Wolf Road starts off with a grand version of this, with a life-or-death confrontation between two characters that leaves one injured and trapped. We don't know who they are or why they are after each other, but it's very clear who the bad guy is based on who's got a scalp hanging from his belt.  We know who wins that battle, and presumably the war.

Then we jump back in time and learn more about our narrator, Elka--about her ornery nature and her absent family and the strange world she lives in.  The world itself is an important part of what makes this book so interesting--the setting is post-apocalyptic, but almost incidentally so.  Elka lives in the woods, and her affinity with the land and dislike for people are a huge part of her personality and world view.  The fact that it's not the 1800s but some unknown future date, after the Big Stupid, is something you glean from details like the existence of plastic and antibiotics.

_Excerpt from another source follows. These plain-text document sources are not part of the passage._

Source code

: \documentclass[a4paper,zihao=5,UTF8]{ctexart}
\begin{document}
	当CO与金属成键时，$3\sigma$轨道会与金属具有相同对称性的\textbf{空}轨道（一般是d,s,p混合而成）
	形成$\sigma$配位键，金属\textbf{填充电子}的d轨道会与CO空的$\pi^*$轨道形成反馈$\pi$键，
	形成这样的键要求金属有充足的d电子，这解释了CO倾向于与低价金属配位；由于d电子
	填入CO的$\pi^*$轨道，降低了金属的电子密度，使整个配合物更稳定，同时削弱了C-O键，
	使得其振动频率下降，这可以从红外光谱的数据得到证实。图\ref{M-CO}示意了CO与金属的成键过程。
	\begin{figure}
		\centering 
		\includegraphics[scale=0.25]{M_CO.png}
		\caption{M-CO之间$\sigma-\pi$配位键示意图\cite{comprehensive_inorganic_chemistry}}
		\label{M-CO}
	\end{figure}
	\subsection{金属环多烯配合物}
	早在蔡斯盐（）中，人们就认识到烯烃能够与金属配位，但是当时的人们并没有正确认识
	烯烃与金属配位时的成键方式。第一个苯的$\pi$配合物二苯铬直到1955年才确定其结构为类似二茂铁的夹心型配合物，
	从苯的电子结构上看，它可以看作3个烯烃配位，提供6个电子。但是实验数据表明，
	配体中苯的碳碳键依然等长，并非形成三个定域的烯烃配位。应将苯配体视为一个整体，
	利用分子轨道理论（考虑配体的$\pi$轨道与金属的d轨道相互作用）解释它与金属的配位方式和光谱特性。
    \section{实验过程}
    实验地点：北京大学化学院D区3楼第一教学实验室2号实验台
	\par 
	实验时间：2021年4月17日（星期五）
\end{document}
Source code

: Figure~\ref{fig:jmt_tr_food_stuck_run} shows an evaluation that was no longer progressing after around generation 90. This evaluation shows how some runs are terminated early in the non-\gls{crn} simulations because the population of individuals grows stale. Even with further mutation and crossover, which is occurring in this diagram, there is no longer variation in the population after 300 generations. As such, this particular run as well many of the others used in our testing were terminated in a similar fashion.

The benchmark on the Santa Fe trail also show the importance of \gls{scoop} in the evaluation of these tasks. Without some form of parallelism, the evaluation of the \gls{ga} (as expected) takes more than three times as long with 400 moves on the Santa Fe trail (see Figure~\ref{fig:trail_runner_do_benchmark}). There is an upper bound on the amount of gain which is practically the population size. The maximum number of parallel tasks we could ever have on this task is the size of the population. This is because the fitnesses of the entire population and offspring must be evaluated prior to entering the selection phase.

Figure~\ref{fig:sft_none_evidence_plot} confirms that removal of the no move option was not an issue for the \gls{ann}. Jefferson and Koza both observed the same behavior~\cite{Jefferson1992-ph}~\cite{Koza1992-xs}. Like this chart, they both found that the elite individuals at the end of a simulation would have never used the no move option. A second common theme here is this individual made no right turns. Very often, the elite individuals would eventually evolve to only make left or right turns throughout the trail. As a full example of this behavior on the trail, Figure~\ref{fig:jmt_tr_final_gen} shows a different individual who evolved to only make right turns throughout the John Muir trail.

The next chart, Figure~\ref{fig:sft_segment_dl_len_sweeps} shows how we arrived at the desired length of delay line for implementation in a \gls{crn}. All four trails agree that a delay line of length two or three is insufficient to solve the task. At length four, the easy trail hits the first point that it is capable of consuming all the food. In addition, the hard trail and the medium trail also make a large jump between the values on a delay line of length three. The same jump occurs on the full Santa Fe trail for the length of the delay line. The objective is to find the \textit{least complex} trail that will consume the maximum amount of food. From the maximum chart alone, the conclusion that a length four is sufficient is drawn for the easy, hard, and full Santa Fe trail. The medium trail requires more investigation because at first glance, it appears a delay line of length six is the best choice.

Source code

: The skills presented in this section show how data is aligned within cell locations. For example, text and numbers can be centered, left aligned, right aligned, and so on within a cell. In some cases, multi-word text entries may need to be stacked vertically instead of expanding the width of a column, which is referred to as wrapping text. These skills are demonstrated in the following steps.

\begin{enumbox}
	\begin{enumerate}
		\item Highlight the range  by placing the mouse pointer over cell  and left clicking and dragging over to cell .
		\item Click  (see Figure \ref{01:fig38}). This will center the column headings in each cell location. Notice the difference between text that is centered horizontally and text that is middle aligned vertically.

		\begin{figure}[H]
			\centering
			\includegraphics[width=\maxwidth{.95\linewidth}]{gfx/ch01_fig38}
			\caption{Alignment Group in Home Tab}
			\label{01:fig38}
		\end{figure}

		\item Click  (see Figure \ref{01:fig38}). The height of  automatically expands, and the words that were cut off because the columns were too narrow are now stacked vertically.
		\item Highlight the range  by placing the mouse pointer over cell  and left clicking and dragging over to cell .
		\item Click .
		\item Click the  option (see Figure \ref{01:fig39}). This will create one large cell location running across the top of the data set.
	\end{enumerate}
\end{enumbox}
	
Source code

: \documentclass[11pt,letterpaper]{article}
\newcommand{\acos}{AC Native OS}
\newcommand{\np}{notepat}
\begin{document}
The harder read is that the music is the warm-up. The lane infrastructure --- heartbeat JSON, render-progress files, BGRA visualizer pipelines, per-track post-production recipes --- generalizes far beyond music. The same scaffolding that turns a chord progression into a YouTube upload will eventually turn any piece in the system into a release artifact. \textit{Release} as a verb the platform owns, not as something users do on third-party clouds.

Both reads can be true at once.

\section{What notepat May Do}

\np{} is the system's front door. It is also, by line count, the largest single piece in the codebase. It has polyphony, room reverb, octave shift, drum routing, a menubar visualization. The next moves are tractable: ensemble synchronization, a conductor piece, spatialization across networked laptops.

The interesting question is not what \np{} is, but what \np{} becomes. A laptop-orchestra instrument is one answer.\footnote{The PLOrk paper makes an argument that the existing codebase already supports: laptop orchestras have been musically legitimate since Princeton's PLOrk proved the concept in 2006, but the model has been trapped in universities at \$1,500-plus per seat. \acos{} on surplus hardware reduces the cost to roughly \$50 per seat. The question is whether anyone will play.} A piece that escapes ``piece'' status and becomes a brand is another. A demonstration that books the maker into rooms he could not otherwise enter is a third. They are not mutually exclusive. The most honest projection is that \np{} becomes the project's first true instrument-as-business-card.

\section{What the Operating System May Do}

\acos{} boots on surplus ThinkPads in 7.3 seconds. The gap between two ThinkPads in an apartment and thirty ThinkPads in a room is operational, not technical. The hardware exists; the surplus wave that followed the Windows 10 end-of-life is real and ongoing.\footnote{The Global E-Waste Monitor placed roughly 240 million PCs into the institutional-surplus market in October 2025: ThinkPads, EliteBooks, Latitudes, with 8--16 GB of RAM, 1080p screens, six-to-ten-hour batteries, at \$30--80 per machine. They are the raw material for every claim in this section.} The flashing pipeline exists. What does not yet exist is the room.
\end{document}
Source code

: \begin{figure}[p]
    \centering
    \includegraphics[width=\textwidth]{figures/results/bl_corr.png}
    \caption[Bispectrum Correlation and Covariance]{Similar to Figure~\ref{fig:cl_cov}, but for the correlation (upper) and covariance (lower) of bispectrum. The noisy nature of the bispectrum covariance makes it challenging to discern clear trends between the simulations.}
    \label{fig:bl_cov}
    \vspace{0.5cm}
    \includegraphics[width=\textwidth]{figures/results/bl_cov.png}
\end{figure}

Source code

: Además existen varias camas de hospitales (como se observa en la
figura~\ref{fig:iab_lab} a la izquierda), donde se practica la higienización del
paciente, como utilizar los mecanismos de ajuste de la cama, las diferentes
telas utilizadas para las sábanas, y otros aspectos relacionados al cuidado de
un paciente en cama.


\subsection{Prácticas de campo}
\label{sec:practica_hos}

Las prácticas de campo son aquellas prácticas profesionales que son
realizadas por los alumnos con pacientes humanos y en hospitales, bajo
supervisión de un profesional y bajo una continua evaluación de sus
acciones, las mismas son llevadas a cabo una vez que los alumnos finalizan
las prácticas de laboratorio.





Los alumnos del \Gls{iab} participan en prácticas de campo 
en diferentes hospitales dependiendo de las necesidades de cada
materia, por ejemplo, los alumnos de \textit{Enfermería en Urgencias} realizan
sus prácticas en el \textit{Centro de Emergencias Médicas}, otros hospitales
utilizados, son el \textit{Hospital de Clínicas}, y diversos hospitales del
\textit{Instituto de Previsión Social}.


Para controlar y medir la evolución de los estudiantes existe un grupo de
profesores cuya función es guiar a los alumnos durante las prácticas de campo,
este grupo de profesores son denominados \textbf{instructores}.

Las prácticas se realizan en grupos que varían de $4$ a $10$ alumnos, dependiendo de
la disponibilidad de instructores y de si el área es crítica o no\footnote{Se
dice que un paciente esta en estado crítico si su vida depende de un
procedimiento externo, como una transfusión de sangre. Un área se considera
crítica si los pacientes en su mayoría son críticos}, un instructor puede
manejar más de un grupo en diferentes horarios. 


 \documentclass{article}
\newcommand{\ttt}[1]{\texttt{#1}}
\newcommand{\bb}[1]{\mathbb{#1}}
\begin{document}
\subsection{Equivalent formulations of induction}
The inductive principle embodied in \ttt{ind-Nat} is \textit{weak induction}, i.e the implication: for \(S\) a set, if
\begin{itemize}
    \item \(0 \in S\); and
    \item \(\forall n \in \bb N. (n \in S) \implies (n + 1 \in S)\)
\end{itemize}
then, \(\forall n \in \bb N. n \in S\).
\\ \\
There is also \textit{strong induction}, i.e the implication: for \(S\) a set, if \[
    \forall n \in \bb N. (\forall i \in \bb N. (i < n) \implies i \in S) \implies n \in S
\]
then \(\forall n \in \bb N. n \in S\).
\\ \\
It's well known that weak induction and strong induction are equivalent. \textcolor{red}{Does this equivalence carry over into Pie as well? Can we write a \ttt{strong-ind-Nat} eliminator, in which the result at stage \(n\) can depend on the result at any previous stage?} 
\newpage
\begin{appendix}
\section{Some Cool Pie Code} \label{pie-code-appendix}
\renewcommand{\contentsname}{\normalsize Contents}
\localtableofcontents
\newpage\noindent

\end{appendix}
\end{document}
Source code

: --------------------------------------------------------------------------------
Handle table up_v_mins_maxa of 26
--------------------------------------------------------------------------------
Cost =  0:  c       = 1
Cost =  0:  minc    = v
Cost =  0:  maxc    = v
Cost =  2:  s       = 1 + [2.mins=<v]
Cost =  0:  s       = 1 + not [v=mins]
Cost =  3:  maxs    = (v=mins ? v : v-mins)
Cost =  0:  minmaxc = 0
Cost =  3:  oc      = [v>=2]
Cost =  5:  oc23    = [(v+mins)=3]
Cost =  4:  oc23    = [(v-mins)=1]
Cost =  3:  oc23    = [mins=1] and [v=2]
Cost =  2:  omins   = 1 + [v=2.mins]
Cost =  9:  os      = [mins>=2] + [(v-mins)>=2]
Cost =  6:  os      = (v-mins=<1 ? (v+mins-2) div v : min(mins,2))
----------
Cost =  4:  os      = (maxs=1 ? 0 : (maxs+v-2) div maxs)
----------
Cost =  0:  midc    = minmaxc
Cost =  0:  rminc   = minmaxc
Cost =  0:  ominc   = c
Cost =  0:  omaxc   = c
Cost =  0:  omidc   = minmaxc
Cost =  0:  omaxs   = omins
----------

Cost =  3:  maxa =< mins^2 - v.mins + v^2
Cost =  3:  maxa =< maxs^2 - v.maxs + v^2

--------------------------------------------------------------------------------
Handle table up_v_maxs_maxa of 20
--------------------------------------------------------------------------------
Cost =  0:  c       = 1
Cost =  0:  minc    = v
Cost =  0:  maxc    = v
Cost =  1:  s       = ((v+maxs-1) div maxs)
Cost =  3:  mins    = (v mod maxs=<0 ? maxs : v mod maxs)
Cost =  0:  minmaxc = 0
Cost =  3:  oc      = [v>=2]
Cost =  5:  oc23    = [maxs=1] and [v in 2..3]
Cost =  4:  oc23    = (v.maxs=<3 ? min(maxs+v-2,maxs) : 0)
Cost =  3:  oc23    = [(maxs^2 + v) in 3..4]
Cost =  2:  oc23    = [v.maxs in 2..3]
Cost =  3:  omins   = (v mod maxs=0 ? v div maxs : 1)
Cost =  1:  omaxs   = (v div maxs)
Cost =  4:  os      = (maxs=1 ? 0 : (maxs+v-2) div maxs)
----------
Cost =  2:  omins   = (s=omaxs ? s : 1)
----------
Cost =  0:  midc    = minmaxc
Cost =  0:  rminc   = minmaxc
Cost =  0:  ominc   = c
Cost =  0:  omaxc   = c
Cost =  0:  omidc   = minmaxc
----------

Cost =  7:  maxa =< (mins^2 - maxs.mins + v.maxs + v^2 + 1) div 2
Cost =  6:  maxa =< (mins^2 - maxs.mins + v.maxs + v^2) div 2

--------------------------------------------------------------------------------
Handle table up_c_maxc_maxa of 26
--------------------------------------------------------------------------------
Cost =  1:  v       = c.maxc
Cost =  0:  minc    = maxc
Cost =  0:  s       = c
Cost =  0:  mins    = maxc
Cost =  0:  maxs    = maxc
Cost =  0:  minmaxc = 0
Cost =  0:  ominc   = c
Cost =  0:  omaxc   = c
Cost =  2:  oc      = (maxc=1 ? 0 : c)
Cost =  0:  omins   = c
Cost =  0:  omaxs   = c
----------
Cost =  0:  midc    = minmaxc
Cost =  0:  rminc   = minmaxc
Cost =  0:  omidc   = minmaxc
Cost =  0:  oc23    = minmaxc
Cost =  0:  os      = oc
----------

It hardly matters--the book centers around the forest, and a gold rush, and it feels authentically old-fashioned.  But people know better--ignorance looks different here than it does in history, which I think is important.  The fact that Elka can't read is a surprise to people and an embarrassment to her.  The fact that it feels like 1850 make the unique dangers of this landscape and its unique scars somehow more familiar than they would have been if they were new.

Did you read True Grit?  That was an amazing book, all about the voice of the main character, full of wit and charm.  Though the plot and tone are very different, that's the book that was called to mind here for me, because I loved Elka as much as Maddie.  This was the book I wanted Vengeance Road to be, that it failed to be with its puppy love and noble savage and one-dimensionality. 

This is a book about atmosphere, and about morality.  It's a book about what makes people human, and what makes humans good.  Elka meets a lot of people in her travels, and she judges them with her gut, trusting some and mistrusting others.  And she is very frequently wrong, because she's not very good at people and their subtleties.  But it never stops her, and she continues to take each person on their own merits. And she makes her judgements herself, not based on anyone else's ideas of right and wrong. 

There's a great moment when someone she cares about greatly does something that she considers truly horrible.  Elka has to walk away and spend hours thinking; in that thought, she realizes things about her friend and about herself, and she connects her friend's choice to her own feelings and choices, and when she goes back, she can say to her friend, "yes, I see now."  It's such a small thing, but to include that moment--that thinking something through, looking at your first reaction and realizing it was wrong--to show that moment so clearly and beautifully just made this book perfect.  Because this is just my idea of what it means to be human.